I got out of bed, and pulled up my phone. I needed to see what was going on. False alarm, or a real event?
My emails suggested that this was a real event. Multiple alarms were going off for our system, customer behavior alarms (less customer activity being recorded, a good sign that something's gone haywire), and various other health alarms. Yeah, something was going wrong.
I got my laptop booted up, and started reading the correspondence. As a senior manager, I don't get paged into all events. This one had lasted long enough without being closed that it had escalated to me.
The on-call had been debugging the issue for 30+ minutes. They had already woken up a few engineers from our team to help debug the issue. It looked like our service was having latency problems, memory problems, and throwing all sorts of errors. It was a strange kaleidoscope of things blowing up in the middle of the night.
As I finished catching up, one of them mentioned something which caught my attention.
Engineer - "Banana Service pushed a change right at the start of our outage. Is there any chance at all that Banana service is causing this event?"

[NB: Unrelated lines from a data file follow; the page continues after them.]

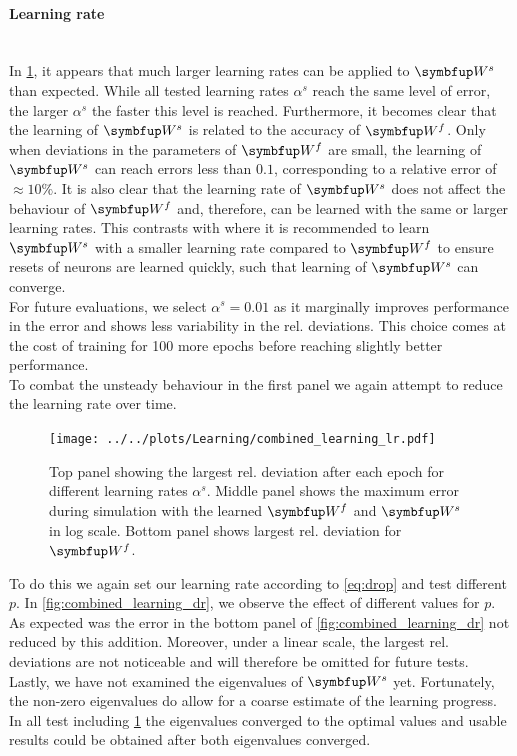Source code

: \paragraph{Learning rate}\mbox{}\\
In \cref{fig:combined_learning_lr}, it appears that much larger learning rates can be applied to $\bmu{W}^s$ than expected. While all tested learning rates $\alpha^s$ reach the same level of error, the larger $\alpha^s$ the faster this level is reached. Furthermore, it becomes clear that the learning of $\bmu{W}^s$ is related to the accuracy of $\bmu{W}^f$. Only when deviations in the parameters of $\bmu{W}^f$ are small, the learning of $\bmu{W}^s$ can reach errors less than $0.1$, corresponding to a relative error of $\approx 10\%$. It is also clear that the learning rate of $\bmu{W}^s$ does not affect the behaviour of $\bmu{W}^f$ and, therefore, can be learned with the same or larger learning rates. This contrasts with \cite{bourdoukan_enforcing_2015} where it is recommended to learn $\bmu{W}^s$ with a smaller learning rate compared to $\bmu{W}^f$ to ensure resets of neurons are learned quickly, such that learning of $\bmu{W}^s$ can converge.\\
For future evaluations, we select $\alpha^s = 0.01$ as it marginally improves performance in the error and shows less variability in the rel. deviations. This choice comes at the cost of training for 100 more epochs before reaching slightly better performance.\\
To combat the unsteady behaviour in the first panel we again attempt to reduce the learning rate over time.
\begin{figure}
	\centering
	\texttt{[image: ../../plots/Learning/combined\_learning\_lr.pdf]}
	\caption{Top panel showing the largest rel. deviation after each epoch for different learning rates $\alpha^s$. Middle panel shows the maximum error during simulation with the learned $\bmu{W}^f$ and $\bmu{W}^s$ in log scale. Bottom panel shows largest rel. deviation for $\bmu{W}^f$.}
	\label{fig:combined_learning_lr}
\end{figure}
To do this we again set our learning rate according to \cref{eq:drop} and test different $p$. In \cref{fig:combined_learning_dr}, we observe the effect of different values for $p$. As expected was the error in the bottom panel of \cref{fig:combined_learning_dr} not reduced by this addition. Moreover, under a linear scale, the largest rel. deviations are not noticeable and will therefore be omitted for future tests. Lastly, we have not examined the eigenvalues of $\bmu{W}^s$ yet. Fortunately, the non-zero eigenvalues do allow for a coarse estimate of the learning progress. In all test including \cref{fig:combined_learning_lr} the eigenvalues converged to the optimal values and usable results could be obtained after both eigenvalues converged.\\
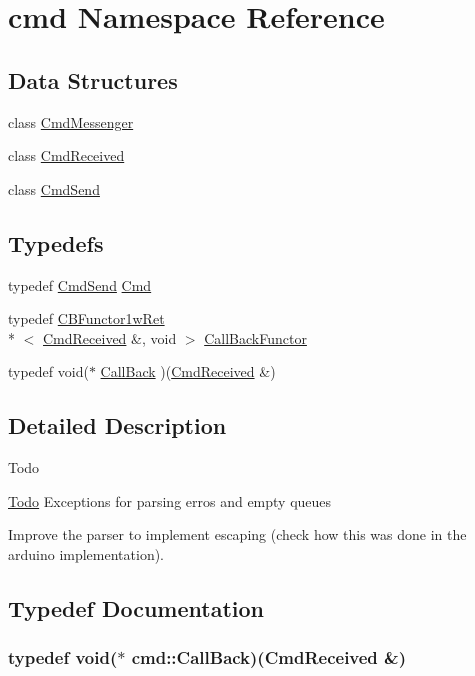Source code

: \hypertarget{namespacecmd}{\section{cmd Namespace Reference}
\label{namespacecmd}
}
\subsection*{Data Structures}
\begin{DoxyCompactItemize}
\item 
class \hyperlink{classcmd_1_1_cmd_messenger}{Cmd\+Messenger}
\item 
class \hyperlink{classcmd_1_1_cmd_received}{Cmd\+Received}
\item 
class \hyperlink{classcmd_1_1_cmd_send}{Cmd\+Send}
\end{DoxyCompactItemize}
\subsection*{Typedefs}
\begin{DoxyCompactItemize}
\item 
typedef \hyperlink{classcmd_1_1_cmd_send}{Cmd\+Send} \hyperlink{namespacecmd_af9b58ca395c80edd1335e21d1b9f4c99}{Cmd}
\item 
typedef \hyperlink{class_c_b_functor1w_ret}{C\+B\+Functor1w\+Ret}\\*
$<$ \hyperlink{classcmd_1_1_cmd_received}{Cmd\+Received} \&, void $>$ \hyperlink{namespacecmd_a24926dd0c7587e1961fd9ebe0259beea}{Call\+Back\+Functor}
\item 
typedef void($\ast$ \hyperlink{namespacecmd_a20b40ecd3ba46130eef6c125f70c4121}{Call\+Back} )(\hyperlink{classcmd_1_1_cmd_received}{Cmd\+Received} \&)
\end{DoxyCompactItemize}


\subsection{Detailed Description}
\begin{DoxyRefDesc}{Todo}
\item[\hyperlink{todo__todo000002}{Todo}]Exceptions for parsing erros and empty queues 

Improve the parser to implement escaping (check how this was done in the arduino implementation). \end{DoxyRefDesc}


\subsection{Typedef Documentation}
\hypertarget{namespacecmd_a20b40ecd3ba46130eef6c125f70c4121}{
\subsubsection[{Call\+Back}]{\setlength{\rightskip}{0pt plus 5cm}typedef void($\ast$ cmd\+::\+Call\+Back)({\bf Cmd\+Received} \&)}}\label{namespacecmd_a20b40ecd3ba46130eef6c125f70c4121}


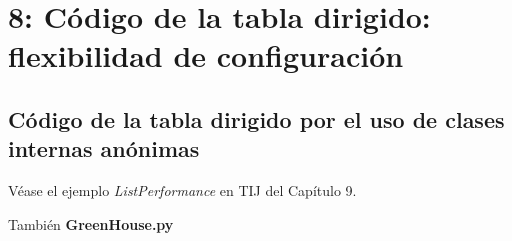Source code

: \section*{\texorpdfstring{8: Código de la tabla dirigido: \newline flexibilidad de configuración}{8: Código Tabla impulsada: flexibilidad de configuración}}
\label{sec:ctifdc}



\subsection*{Código de la tabla dirigido por el uso de clases internas anónimas}
\label{subsec:cdltdpeudcia}

Véase el ejemplo \textit{ListPerformance} en TIJ del Capítulo 9.   \newline

También \textbf{GreenHouse.py}

\newpage
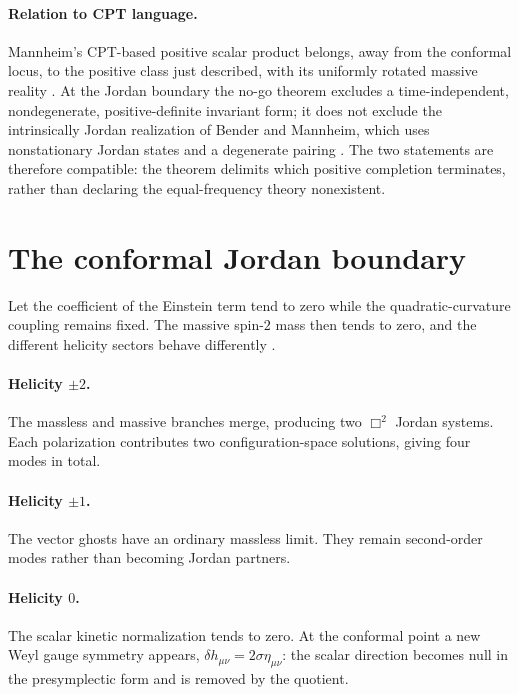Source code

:\documentclass[11pt]{article}
\theoremstyle{remark}
\begin{document}
\paragraph{Relation to CPT language.}
Mannheim's CPT-based positive scalar product belongs, away from the
conformal locus, to the positive class just described, with its uniformly
rotated massive reality \cite{Mannheim2016}.  At the Jordan boundary the
no-go theorem excludes a time-independent, nondegenerate,
positive-definite invariant form; it does not exclude the intrinsically
Jordan realization of Bender and Mannheim, which uses nonstationary
Jordan states and a degenerate pairing \cite{BM2008PRD}.  The two
statements are therefore compatible: the theorem delimits which positive
completion terminates, rather than declaring the equal-frequency theory
nonexistent.

\section{The conformal Jordan boundary}\label{sec:conformal}

Let the coefficient of the Einstein term tend to zero while the
quadratic-curvature coupling remains fixed.  The massive spin-$2$ mass
then tends to zero, and the different helicity sectors behave
differently \cite{paperIV}.

\paragraph{Helicity $\pm2$.}
The massless and massive branches merge, producing two $\Box^2$ Jordan
systems.  Each polarization contributes two configuration-space
solutions, giving four modes in total.

\paragraph{Helicity $\pm1$.}
The vector ghosts have an ordinary massless limit.  They remain
second-order modes rather than becoming Jordan partners.

\paragraph{Helicity $0$.}
The scalar kinetic normalization tends to zero.  At the conformal point a
new Weyl gauge symmetry appears,
$\delta h_{\mu\nu}=2\sigma\eta_{\mu\nu}$: the scalar direction becomes
null in the presymplectic form and is removed by the quotient.
\end{document}
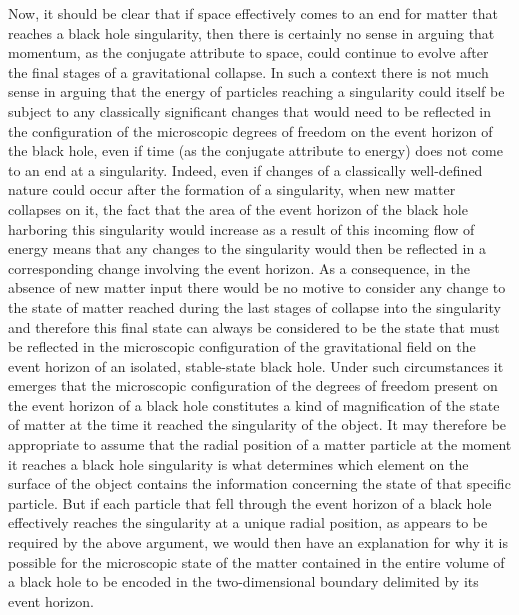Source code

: \documentclass[notitlepage,12pt]{report}
\begin{document}
Now, it should be clear that if space effectively comes to an end for matter that reaches a black hole singularity, then there is certainly no sense in arguing that momentum, as the conjugate attribute to space, could continue to evolve after the final stages of a gravitational collapse. In such a context there is not much sense in arguing that the energy of particles reaching a singularity could itself be subject to any classically significant changes that would need to be reflected in the configuration of the microscopic degrees of freedom on the event horizon of the black hole, even if time (as the conjugate attribute to energy) does not come to an end at a singularity. Indeed, even if changes of a classically well-defined nature could occur after the formation of a singularity, when new matter collapses on it, the fact that the area of the event horizon of the black hole harboring this singularity would increase as a result of this incoming flow of energy means that any changes to the singularity would then be reflected in a corresponding change involving the event horizon. As a consequence, in the absence of new matter input there would be no motive to consider any change to the state of matter reached during the last stages of collapse into the singularity and therefore this final state can always be considered to be the state that must be reflected in the microscopic configuration of the gravitational field on the event horizon of an isolated, stable-state black hole. Under such circumstances it emerges that the microscopic configuration of the degrees of freedom present on the event horizon of a black hole constitutes a kind of magnification of the state of matter at the time it reached the singularity of the object. It may therefore be appropriate to assume that the radial position of a matter particle at the moment it reaches a black hole singularity is what determines which element on the surface of the object contains the information concerning the state of that specific particle. But if each particle that fell through the event horizon of a black hole effectively reaches the singularity at a unique radial position, as appears to be required by the above argument, we would then have an explanation for why it is possible for the microscopic state of the matter contained in the entire volume of a black hole to be encoded in the two-dimensional boundary delimited by its event horizon.
\end{document}
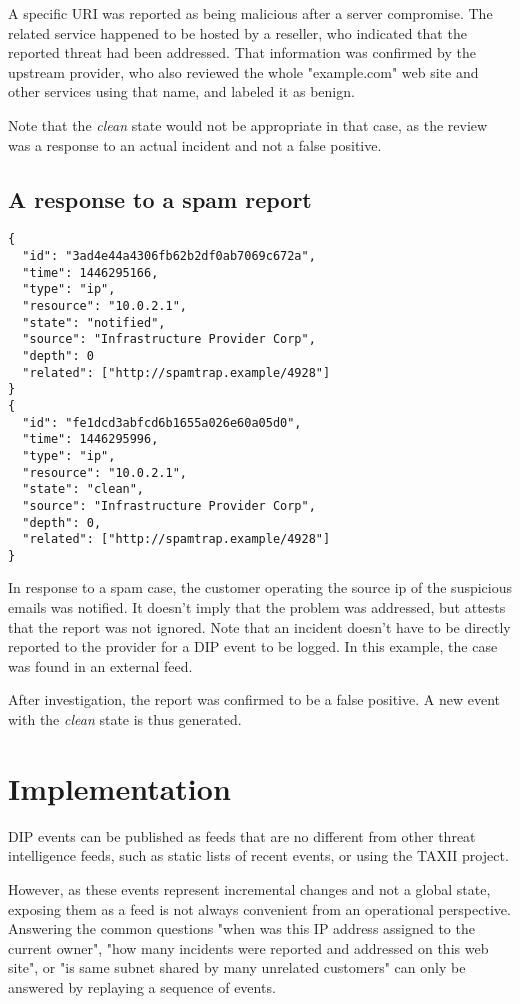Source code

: \documentclass[conference]{IEEEtran}
\begin{document}
A specific URI was reported as being malicious after a server compromise. The related service happened to be hosted by a reseller, who indicated that the reported threat had been addressed. That information was confirmed by the upstream provider, who also reviewed the whole "example.com" web site and other services using that name, and labeled it as benign.

Note that the \emph{clean} state would not be appropriate in that case, as the review was a response to an actual incident and not a false positive.

\subsection{A response to a spam report}

\begin{verbatim}
{
  "id": "3ad4e44a4306fb62b2df0ab7069c672a",
  "time": 1446295166,
  "type": "ip",
  "resource": "10.0.2.1",
  "state": "notified",
  "source": "Infrastructure Provider Corp",
  "depth": 0
  "related": ["http://spamtrap.example/4928"]
}
{
  "id": "fe1dcd3abfcd6b1655a026e60a05d0",
  "time": 1446295996,
  "type": "ip",
  "resource": "10.0.2.1",
  "state": "clean",
  "source": "Infrastructure Provider Corp",
  "depth": 0,
  "related": ["http://spamtrap.example/4928"]
}	
\end{verbatim}

In response to a spam case, the customer operating the source ip of the suspicious emails was notified. It doesn't imply that the problem was addressed, but attests that the report was not ignored. Note that an incident doesn't have to be directly reported to the provider for a DIP event to be logged. In this example, the case was found in an external feed.

After investigation, the report was confirmed to be a false positive. A new event with the \emph{clean} state is thus generated.

\section{Implementation}

DIP events can be published as feeds that are no different from other threat intelligence feeds, such as static lists of recent events, or using the TAXII project.

However, as these events represent incremental changes and not a global state, exposing them as a feed is not always convenient from an operational perspective. Answering the common questions "when was this IP address assigned to the current owner", "how many incidents were reported and addressed on this web site", or "is same subnet shared by many unrelated customers" can only be answered by replaying a sequence of events.
\end{document}
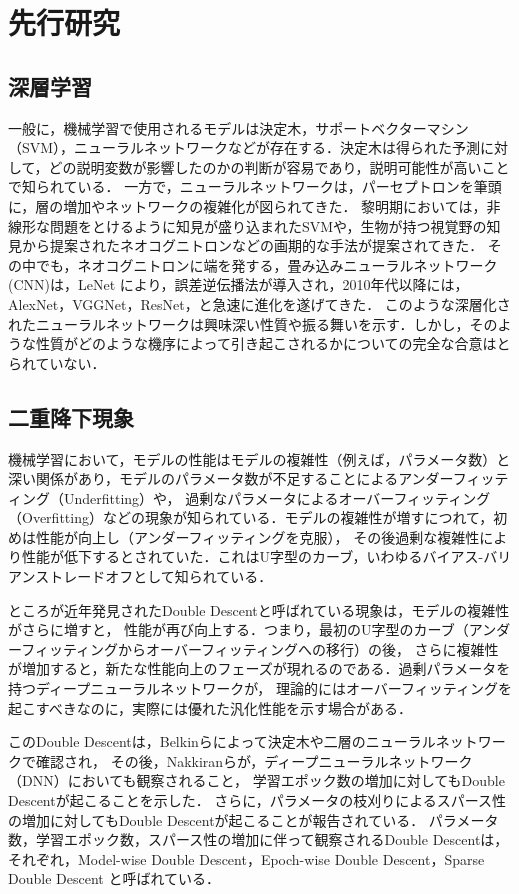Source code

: \chapter{先行研究}
\section{深層学習}
一般に，機械学習で使用されるモデルは決定木，サポートベクターマシン（SVM），ニューラルネットワークなどが存在する．決定木は得られた予測に対して，どの説明変数が影響したのかの判断が容易であり，説明可能性が高いことで知られている．
一方で，ニューラルネットワークは，パーセプトロンを筆頭に，層の増加やネットワークの複雑化が図られてきた．
黎明期においては，非線形な問題をとけるように知見が盛り込まれたSVMや，生物が持つ視覚野の知見から提案されたネオコグニトロンなどの画期的な手法が提案されてきた．
その中でも，ネオコグニトロンに端を発する，畳み込みニューラルネットワーク(CNN)は，LeNet \cite{LeNet}により，誤差逆伝播法が導入され，2010年代以降には，AlexNet\cite{AlexNet}，VGGNet\cite{VGGNet}，ResNet\cite{ResNet}，と急速に進化を遂げてきた．
このような深層化されたニューラルネットワークは興味深い性質や振る舞いを示す．しかし，そのような性質がどのような機序によって引き起こされるかについての完全な合意はとられていない．

\newpage

\section{二重降下現象}
機械学習において，モデルの性能はモデルの複雑性（例えば，パラメータ数）と深い関係があり，モデルのパラメータ数が不足することによるアンダーフィッティング（Underfitting）や，
過剰なパラメータによるオーバーフィッティング（Overfitting）などの現象が知られている．モデルの複雑性が増すにつれて，初めは性能が向上し（アンダーフィッティングを克服），
その後過剰な複雑性により性能が低下するとされていた．これはU字型のカーブ，いわゆるバイアス-バリアンストレードオフ\cite{Rajnarayan2017-ml,Belkin2018-yx}として知られている．

ところが近年発見されたDouble Descent\cite{Belkin_2019}と呼ばれている現象は，モデルの複雑性がさらに増すと，
性能が再び向上する．つまり，最初のU字型のカーブ（アンダーフィッティングからオーバーフィッティングへの移行）の後，
さらに複雑性が増加すると，新たな性能向上のフェーズが現れるのである．過剰パラメータを持つディープニューラルネットワークが，
理論的にはオーバーフィッティングを起こすべきなのに，実際には優れた汎化性能を示す場合がある\cite{ResNet, ViT}．

このDouble Descentは，Belkinら\cite{Belkin_2019}によって決定木や二層のニューラルネットワークで確認され，
その後，Nakkiranら\cite{Nakkiran2021}が，ディープニューラルネットワーク（DNN）においても観察されること，
学習エポック数の増加に対してもDouble Descentが起こることを示した．
さらに，パラメータの枝刈りによるスパース性の増加に対してもDouble Descentが起こることが報告されている\cite{He2016-et}．
パラメータ数，学習エポック数，スパース性の増加に伴って観察されるDouble Descentは，
それぞれ，Model-wise Double Descent，Epoch-wise Double Descent，Sparse Double Descent と呼ばれている\cite{Nakkiran2021, He2016-et}．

(For context, Banana service was not its real name. But it was a critical service our team's service relied on. Amazon is turtles, all the way down with their APIs.)
It felt like a bit too much coincidence to me. An Occam's razor scenario.
Before I could speak up, another senior engineer made me happy by speaking my opinion first.
Senior engineer - "No idea if it could cause an issue, but page in the Banana service team. Let's ask them to roll their change back immediately."
That's always the right answer operationally. Investigate later, fix now.
Around 10 minutes later, the Banana service changes were rolled back. Our outage immediately stopped. Whew!
We agreed with the Banana service team to figure out what broke the next day. I wrote some brief updates to our leadership team essentially saying, "We'll figure it out tomorrow", and closed the event.